PROBLEM REQUIREMENTS – Every line containing the word "challenges" is to be copied from the data below.

Saved data entries:
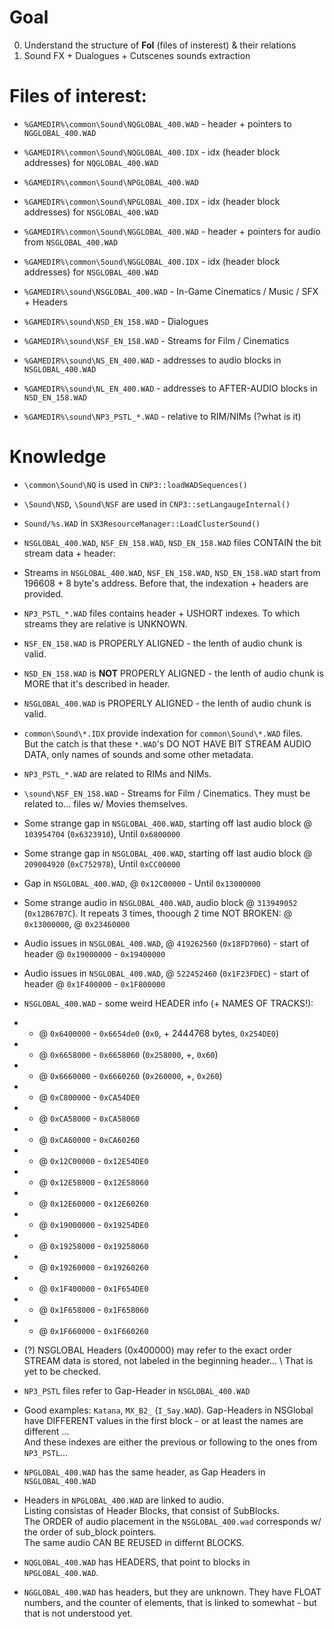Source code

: # Goal

0. Understand the structure of __FoI__ (files of insterest) & their relations
1. Sound FX + Dualogues + Cutscenes sounds extraction

# Files of interest:

<!-- * `%GAMEDIR%\sound\IMS` -->
* `%GAMEDIR%\common\Sound\NQGLOBAL_400.WAD` - header + pointers to `NGGLOBAL_400.WAD`
* `%GAMEDIR%\common\Sound\NQGLOBAL_400.IDX` - idx (header block addresses) for `NQGLOBAL_400.WAD`

* `%GAMEDIR%\common\Sound\NPGLOBAL_400.WAD` 
* `%GAMEDIR%\common\Sound\NPGLOBAL_400.IDX` - idx (header block addresses) for `NSGLOBAL_400.WAD`

* `%GAMEDIR%\common\Sound\NGGLOBAL_400.WAD` - header + pointers for audio from `NSGLOBAL_400.WAD`
* `%GAMEDIR%\common\Sound\NGGLOBAL_400.IDX` - idx (header block addresses) for `NSGLOBAL_400.WAD`

* `%GAMEDIR%\sound\NSGLOBAL_400.WAD` - In-Game Cinematics / Music / SFX + Headers

* `%GAMEDIR%\sound\NSD_EN_158.WAD` - Dialogues
* `%GAMEDIR%\sound\NSF_EN_158.WAD` - Streams for Film / Cinematics

* `%GAMEDIR%\sound\NS_EN_400.WAD` - addresses to audio blocks in `NSGLOBAL_400.WAD`
* `%GAMEDIR%\sound\NL_EN_400.WAD` - addresses to AFTER-AUDIO blocks in `NSD_EN_158.WAD`

* `%GAMEDIR%\sound\NP3_PSTL_*.WAD` - relative to RIM/NIMs (?what is it)

# Knowledge

*  `\common\Sound\NQ` is used in `CNP3::loadWADSequences()`
*  `\Sound\NSD`, `\Sound\NSF` are used in `CNP3::setLangaugeInternal()`
*  `Sound/%s.WAD` in `SX3ResourceManager::LoadClusterSound()`
*  `NSGLOBAL_400.WAD`, `NSF_EN_158.WAD`, `NSD_EN_158.WAD` files CONTAIN the bit stream data + header: <idx><channels><samplerate>
*  Streams in `NSGLOBAL_400.WAD`, `NSF_EN_158.WAD`, `NSD_EN_158.WAD` start from 196608 + 8 byte's address. Before that, the indexation + headers are provided.
*  `NP3_PSTL_*.WAD` files contains header + USHORT indexes. To which streams they are relative is UNKNOWN.
* `NSF_EN_158.WAD` is PROPERLY ALIGNED - the lenth of audio chunk is valid.
* `NSD_EN_158.WAD` is __NOT__ PROPERLY ALIGNED - the lenth of audio chunk is MORE that it's described in header.
* `NSGLOBAL_400.WAD` is PROPERLY ALIGNED - the lenth of audio chunk is valid.
* `common\Sound\*.IDX` provide indexation for `common\Sound\*.WAD` files. \
But the catch is that these `*.WAD`'s DO NOT HAVE BIT STREAM AUDIO DATA, only names of sounds and some other metadata.
* `NP3_PSTL_*.WAD` are related to RIMs and NIMs.
* `\sound\NSF_EN_158.WAD` - Streams for Film / Cinematics. They must be related to... files w/ Movies themselves.

* Some strange gap in `NSGLOBAL_400.WAD`, starting off last audio block @ `103954704` (`0x6323910`), Until `0x6800000`
* Some strange gap in `NSGLOBAL_400.WAD`, starting off last audio block @ `209004920` (`0xC752978`), Until `0xCC00000`
* Gap in `NSGLOBAL_400.WAD`, @ `0x12C00000` - Until `0x13000000`
* Some strange audio in `NSGLOBAL_400.WAD`, audio block @ `313949052` (`0x12B67B7C`). It repeats 3 times, thoough 2 time NOT BROKEN: @ `0x13000000`, @ `0x23460000`
* Audio issues in `NSGLOBAL_400.WAD`, @ `419262560` (`0x18FD7060`) - start of header @ `0x19000000` - `0x19400000`
* Audio issues in `NSGLOBAL_400.WAD`, @ `522452460` (`0x1F23FDEC`) - start of header @ `0x1F400000` - `0x1F800000`

* `NSGLOBAL_400.WAD` - some weird HEADER info (+ NAMES OF TRACKS!):

* * @ `0x6400000` - `0x6654de0` (`0x0`,         + 2444768 bytes, `0x254DE0`)
* * @ `0x6658000` - `0x6658060` (`0x258000`,    +, `0x60`)
* * @ `0x6660000` - `0x6660260` (`0x260000`,    +, `0x260`)

* * @ `0xC800000` - `0xCA54DE0`
* * @ `0xCA58000` - `0xCA58060`
* * @ `0xCA60000` - `0xCA60260`

* * @ `0x12C00000` - `0x12E54DE0`
* * @ `0x12E58000` - `0x12E58060`
* * @ `0x12E60000` - `0x12E60260`

* * @ `0x19000000` - `0x19254DE0`
* * @ `0x19258000` - `0x19258060`
* * @ `0x19260000` - `0x19260260`

* * @ `0x1F400000` - `0x1F654DE0`
* * @ `0x1F658000` - `0x1F658060`
* * @ `0x1F660000` - `0x1F660260`

* (?) NSGLOBAL Headers (0x400000) may refer to the exact order STREAM data is stored, not labeled in the beginning header... \ 
That is yet to be checked.

* `NP3_PSTL` files refer to Gap-Header in `NSGLOBAL_400.WAD`
* Good examples: `Katana`, `MX_B2_` (`I_Say.WAD`). Gap-Headers in NSGlobal have DIFFERENT values in the first block - or at least the names are different ... \
And these indexes are either the previous or following to the ones from `NP3_PSTL`...

* `NPGLOBAL_400.WAD` has the same header, as Gap Headers in `NSGLOBAL_400.WAD`
* Headers in `NPGLOBAL_400.WAD` are linked to audio. \
Listing consistas of Header Blocks, that consist of SubBlocks. \
The ORDER of audio placement in the `NSGLOBAL_400.wad` corresponds w/ the order of sub_block pointers. \
The same audio CAN BE REUSED in differnt BLOCKS.
* `NQGLOBAL_400.WAD` has HEADERS, that point to blocks in `NPGLOBAL_400.WAD`.
* `NGGLOBAL_400.WAD` has headers, but they are unknown. They have FLOAT numbers, and the counter of elements, that is linked to somewhat - but that is not understood yet.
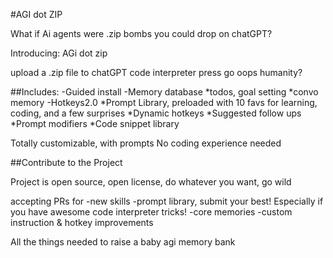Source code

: #AGI dot ZIP

What if Ai agents were .zip bombs
you could drop on chatGPT?

Introducing: 
AGi dot zip

upload a .zip file to chatGPT code interpreter
press go
oops humanity?

##Includes:
-Guided install
-Memory database
*todos, goal setting
*convo memory
-Hotkeys2.0
*Prompt Library, preloaded with 10 favs for learning, coding, and a few surprises
*Dynamic hotkeys
*Suggested follow ups
*Prompt modifiers
*Code snippet library

Totally customizable, with prompts
No coding experience needed

##Contribute to the Project

Project is open source, open license, do whatever you want, go wild

accepting PRs for 
-new skills
-prompt library, submit your best! Especially if you have awesome code interpreter tricks!
-core memories
-custom instruction & hotkey improvements

All the things needed to raise a baby agi memory bank
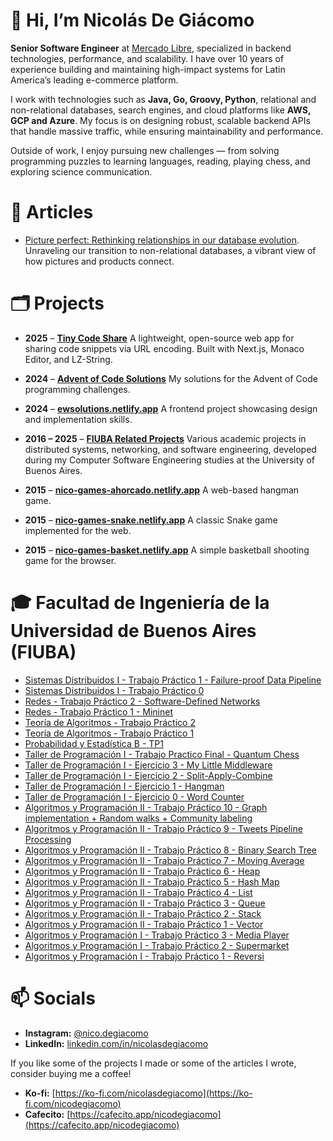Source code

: # 👋 Hi, I’m Nicolás De Giácomo

**Senior Software Engineer** at [Mercado Libre](https://www.mercadolibre.com), specialized in backend technologies, performance, and scalability.
I have over 10 years of experience building and maintaining high-impact systems for Latin America’s leading e-commerce platform.

I work with technologies such as **Java, Go, Groovy, Python**, relational and non-relational databases, search engines, and cloud platforms like **AWS, GCP and Azure**. My focus is on designing robust, scalable backend APIs that handle massive traffic, while ensuring maintainability and performance.

Outside of work, I enjoy pursuing new challenges — from solving programming puzzles to learning languages, reading, playing chess, and exploring science communication.

# 📜 Articles

* [Picture perfect: Rethinking relationships in our database evolution](https://medium.com/mercadolibre-tech/picture-perfect-rethinking-relationships-in-our-database-evolution-08454d8f112a). Unraveling our transition to non-relational databases, a vibrant view of how pictures and products connect.



# 🗂️ Projects

* **2025** – **[Tiny Code Share](https://www.tinycodeshare.app/)**
  A lightweight, open-source web app for sharing code snippets via URL encoding. Built with Next.js, Monaco Editor, and LZ-String.

* **2024** – **[Advent of Code Solutions](https://github.com/NicoDeGiacomo/advent-of-code)**
  My solutions for the Advent of Code programming challenges.

* **2024** – **[ewsolutions.netlify.app](https://ewsolutions.netlify.app/)**
  A frontend project showcasing design and implementation skills.

* **2016 – 2025** – **[FIUBA Related Projects](#-facultad-de-ingeniería-de-la-universidad-de-buenos-aires-fiuba)**
  Various academic projects in distributed systems, networking, and software engineering, developed during my Computer Software Engineering studies at the University of Buenos Aires.

* **2015** – **[nico-games-ahorcado.netlify.app](https://nico-games-ahorcado.netlify.app/)**
  A web-based hangman game.

* **2015** – **[nico-games-snake.netlify.app](https://nico-games-snake.netlify.app/)**
  A classic Snake game implemented for the web.

* **2015** – **[nico-games-basket.netlify.app](https://nico-games-basket.netlify.app/)**
  A simple basketball shooting game for the browser.

# 🎓 Facultad de Ingeniería de la Universidad de Buenos Aires (FIUBA)
* [Sistemas Distribuidos I - Trabajo Práctico 1 - Failure-proof Data Pipeline](https://github.com/NicoDeGiacomo/DIST1-TP1)
* [Sistemas Distribuidos I - Trabajo Práctico 0](https://github.com/NicoDeGiacomo/DIST1-TP0)
* [Redes - Trabajo Práctico 2 - Software-Defined Networks](https://github.com/NicoDeGiacomo/REDES-TP2)
* [Redes - Trabajo Práctico 1 - Mininet](https://github.com/NicoDeGiacomo/REDES-TP1)
* [Teoría de Algoritmos - Trabajo Práctico 2](https://github.com/NicoDeGiacomo/TDA-TP2)
* [Teoría de Algoritmos - Trabajo Práctico 1](https://github.com/NicoDeGiacomo/PROBA-TP1)
* [Probabilidad y Estadística B - TP1](https://github.com/NicoDeGiacomo/PROBA-TP1)
* [Taller de Programación I - Trabajo Practico Final - Quantum Chess](https://github.com/NicoDeGiacomo/TDP1-TPF)
* [Taller de Programación I - Ejercicio 3 - My Little Middleware](https://github.com/NicoDeGiacomo/TDP1-EJ3)
* [Taller de Programación I - Ejercicio 2 - Split-Apply-Combine](https://github.com/NicoDeGiacomo/TDP1-EJ2)
* [Taller de Programación I - Ejercicio 1 - Hangman](https://github.com/NicoDeGiacomo/TDP1-EJ1)
* [Taller de Programación I - Ejercicio 0 - Word Counter](https://github.com/NicoDeGiacomo/TDP1-EJ0)
* [Algoritmos y Programación II - Trabajo Práctico 10 - Graph implementation + Random walks + Community labeling](https://github.com/NicoDeGiacomo/ALG2-TP3)
* [Algoritmos y Programación II - Trabajo Práctico 9 - Tweets Pipeline Processing](https://github.com/NicoDeGiacomo/ALG2-TP2)
* [Algoritmos y Programación II - Trabajo Práctico 8 - Binary Search Tree](https://github.com/NicoDeGiacomo/ALG2-ABB)
* [Algoritmos y Programación II - Trabajo Práctico 7 - Moving Average](https://github.com/NicoDeGiacomo/ALG2-TP1)
* [Algoritmos y Programación II - Trabajo Práctico 6 - Heap](https://github.com/NicoDeGiacomo/ALG2-HEAP)
* [Algoritmos y Programación II - Trabajo Práctico 5 - Hash Map](https://github.com/NicoDeGiacomo/ALG2-HASH)
* [Algoritmos y Programación II - Trabajo Práctico 4 - List](https://github.com/NicoDeGiacomo/ALG2-LISTA)
* [Algoritmos y Programación II - Trabajo Práctico 3 - Queue](https://github.com/NicoDeGiacomo/ALG2-COLA)
* [Algoritmos y Programación II - Trabajo Práctico 2 - Stack](https://github.com/NicoDeGiacomo/ALG2-PILA)
* [Algoritmos y Programación II - Trabajo Práctico 1 - Vector](https://github.com/NicoDeGiacomo/ALG2-VECTOR)
* [Algoritmos y Programación I - Trabajo Práctico 3 - Media Player](https://github.com/NicoDeGiacomo/ALG1-TP3)
* [Algoritmos y Programación I - Trabajo Práctico 2 - Supermarket](https://github.com/NicoDeGiacomo/ALG1-TP2)
* [Algoritmos y Programación I - Trabajo Práctico 1 - Reversi](https://github.com/NicoDeGiacomo/ALG1-TP1)


# 📫 Socials

* **Instagram:** [@nico.degiacomo](https://instagram.com/nico.degiacomo)
* **LinkedIn:** [linkedin.com/in/nicolasdegiacomo](https://www.linkedin.com/in/nicolasdegiacomo)

If you like some of the projects I made or some of the articles I wrote, consider buying me a coffee!
* **Ko-fi:** [https://ko-fi.com/nicolasdegiacomo](https://ko-fi.com/nicodegiacomo)
* **Cafecito:** [https://cafecito.app/nicodegiacomo](https://cafecito.app/nicodegiacomo)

WORKED SOLUTION –
Outside of work, I enjoy pursuing new challenges — from solving programming puzzles to learning languages, reading, playing chess, and exploring science communication.
  My solutions for the Advent of Code programming challenges.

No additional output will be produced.